Pego um cigarro em meu bolso, o ascendo e trago distraída. É aliviador. Caminho à esmo, espero não me perder de novo. Às vezes parece um universo paralelo, quando acho que estou na rua de trás, sinto como se estivesse no Japão, fico perdida, sem rumo e no segundo seguinte, estou na rua de casa. Sei lá, acho que a pancada ainda me afeta. O médico disse que a pancada foi forte, fraturei o crânio. É incrível como minha fala voltou a normal. Gostaria que tudo tivesse voltado também.

Apenas queria minha vida de volta. Meus pais, amigos. Amigos... Por onde andam? Como saber? Todos seguiram suas vidas, cansaram de me esperar, afinal não podiam me esperar para sempre. Ouvi dizer que Angélica foi aceita em Harvard e Michael estava em uma banda de rock, fazendo muitos shows em Las Vegas. Quem poderia imaginar que se passariam três anos? Eu os perdi. Quando voltei, ninguém mais estava aqui. Ninguém mais era conhecido. Nem eu. Principalmente eu.

Trago profundamente meu cigarro, isso me tranquiliza. Se minha mãe estivesse aqui agora diria "Ana!

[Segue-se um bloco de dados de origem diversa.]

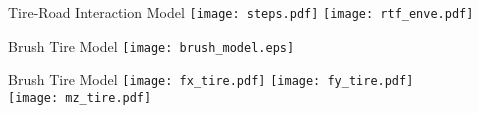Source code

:\begin{frame}{Tire-Road Interaction Model}
  \vspace{-1.0em}
  \centering
  \texttt{[image: steps.pdf]}%
  \texttt{[image: rtf\_enve.pdf]}
\end{frame}

\begin{frame}{Brush Tire Model}
  \vspace{-1.0em}
  \centering
  \texttt{[image: brush\_model.eps]}
\end{frame}

\begin{frame}{Brush Tire Model}
  \vspace{-1.0em}
  \centering
  \texttt{[image: fx\_tire.pdf]}%
  \texttt{[image: fy\_tire.pdf]} \\
  \texttt{[image: mz\_tire.pdf]}
\end{frame}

Isso mata menina!". Ela era maravilhosa. Se eu soubesse o que viria depois disso, teria absorvido cada palavra e conselho seus. Ela jamais soube o quanto eu a amava. Jamais saberá. Quem sabe um dia, quando eu morrer. Mas não acredito muito nessas coisas, vida após a morte. Só que... Eu gostaria sim... De partir, partir agora, encontrá-los, ser feliz com eles, todos eles, dizer que os amo muito e que nada vai interferir e estragar nossas vidas novamente.

A vida parece injusta ou talvez eu merecesse isso, talvez por não tê-los valorizado antes. Agora eu estou sozinha, apenas com minhas lembranças, as boas e as ruins. E os sonhos. Os malditos sonhos que tiram minha paz. Se ao menos eu pudesse fechar meus olhos sem ver tantas coisas horríveis. O médico disse que é um trauma, passei por muita coisa, mas ele não entende, não sabe como é fechar seus olhos para dormir e não ter paz, acordar suada e ofegante por mais um pesadelo terrível. Pessoas desconhecidas, minha família e amigos. Sangue, morte, dor e escuridão. E lá estão elas, as trevas novamente. Parecem me perseguir. Mais uma vez me pergunto se é um castigo pela minha rebeldia adolescente ou por uma vida passada. Eu sei, não acredito nisso, mas também não brinco com essas coisas. Ninguém que se foi voltou para me dizer "Ana, tome cuidado ou irá pagar", logo, melhor eu fazer o certo agora, prefiro não duvidar.

Trago meu cigarro mais uma vez e quase o engulo por causa do idiota que esbarra em mim.

- Está cego garoto? - Grito irritada.

- Ahn... Desculpe foi sem querer.

Sua voz é doce, seu cheiro maravilhoso e quer saber? Nem foi um impacto tão grande, já até esqueci que ele é desajeitado. Fico ali admirada com seus olhos azuis que parecem enxergar minha alma. Meus Deus! Onde você esteve todo esse tempo garoto?